Вот поэтому мне и нужно было молчать.
Я не дышу пару ударов сердца. А, возможно, и больше. Возможно, не дышу так долго, что скоро Томасу придется делать мне искусственный массаж сердца.
Готова поспорить, он бы справился. Он же пожарный, парамедик и вообще совсем чуть-чуть уступает Супермену.
– Это не похоже на побег. Не говоря уже о том, что я не пою, – в конце концов начинаю дышать и непринужденно взмахиваю рукой.
– Ты была в церковном хоре, – его глаза слегка сужаются. – Хоть в это и с трудом верится. Ну знаешь, вся эта темная аура вокруг тебя, дьявол на плече и все такое.
Теперь моя очередь подозрительно сузить глаза.
– Ты чересчур болтлив, Саммерс. Найди себе другую жертву. Где-то скучает миссис Трент, – я киваю в сторону ее стола.
Он переводит взгляд на миссис Трент – женщину преклонного возраста с трендовым фиолетовым оттенком волос, по мнению всех старушек Флэйминга. Джимм и ее сосед Грег стоят рядом с ней и чуть ли не на «камень, ножницы, бумага» выясняют, кто первым пригласит ее на танец.
– Думаю, ей не приходится скучать с такими ухажерами, – хмыкает Томас и возвращает взгляд ко мне.
Я ничего ему не отвечаю. Слизываю с руки соль и запиваю этот свадебный вечер очередной порцией текилы. Томас делает то же самое, не сводя с меня глаз. Жар ползет по моей шее, когда его язык скользит по руке.
Да черт бы его побрал.
Или меня.
Текила уже ударила мне в голову? Почему вдруг стало жарко? Или все дело в этой дурацкой шляпе, из-под полей которой этот мужчина смотрит на меня глазами, в которых флирт заложен на каком-то генетическом уровне.
Как давно у меня был секс, если мне вдруг стало жарко от Томаса Саммерса? Но он и не лизал раньше свою руку у меня на глазах. Это кардинально меняет дело, не так ли? Или я просто рехнулась.
Томас снова опирается на стол и наклоняется в мою сторону.
– Если ты споешь, то я помогу тебе сбежать. Что-то мне подсказывает, ты не фанатка свадеб.
Я боялась говорить речь, потому что это достаточно интимно Мне пришлось бы быть искренней. Но песня… это куда более сокровенно.
– Пожалуй, я продолжу обдумывать речь.
Томас молчит пару минут, а потом говорит:
– Трусиха.
Я закатываю глаза.
– Неправда.
– Тогда докажи. А то знаешь… – Томас вращает указательным пальцем, как бы обводя амбар. – У нас быстро распространяются слухи. Представь, как люди удивятся, когда узнают, что наша злая по десятибалльной шкале Джемма на самом деле… трусиха. – Он лениво пожимает плечами.
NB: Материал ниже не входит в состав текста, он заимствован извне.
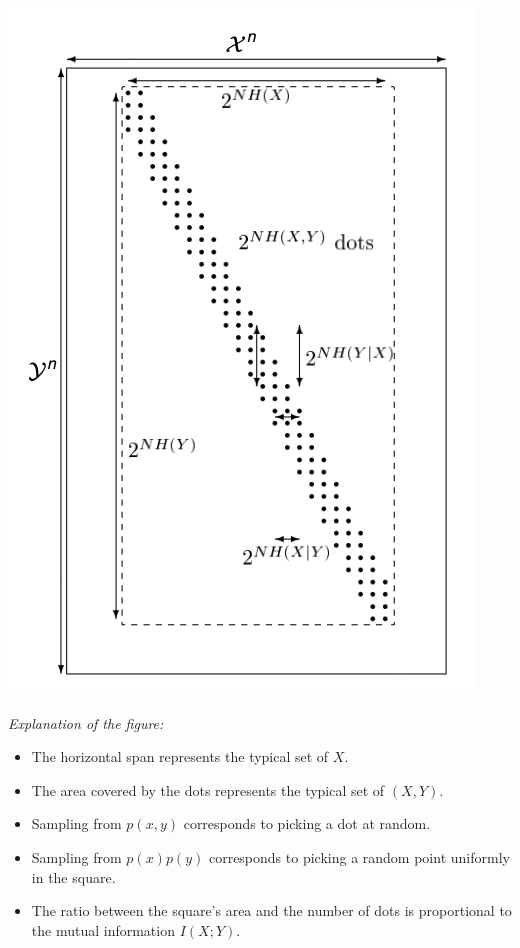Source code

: \begin{center}
\includegraphics[width=\linewidth]{img/joint_dots.png}
\end{center}

\textit{Explanation of the figure:}
\begin{itemize}
    \item The horizontal span represents the typical set of $X$.
    \item The area covered by the dots represents the typical set of $(X, Y)$.
    \item Sampling from $p(x, y)$ corresponds to picking a dot at random.
    \item Sampling from $p(x)p(y)$ corresponds to picking a random point uniformly in the square.
    \item The ratio between the square's area and the number of dots is proportional to the mutual information $I(X; Y)$.
\end{itemize}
– Ты смешон, – нервно фыркаю я. Он встречает мой убийственный взгляд своей вечной улыбкой. – Дурак.
Он улыбается еще шире. Еще ярче.
Еще чуть-чуть – и я плесну ему в лицо новую стопку текилы, которую сжимаю мертвой хваткой.
– Тебе кто-нибудь говорил, что от постоянных улыбок появляются глубокие мимические морщины?
– У меня есть ожоги, так что с морщинами как-нибудь справлюсь.
Я втягиваю воздух. Томас тоже пострадал при пожаре на ранчо. Не так сильно, как Гарри, но это оставило на нем след – не только душевный, но и физический.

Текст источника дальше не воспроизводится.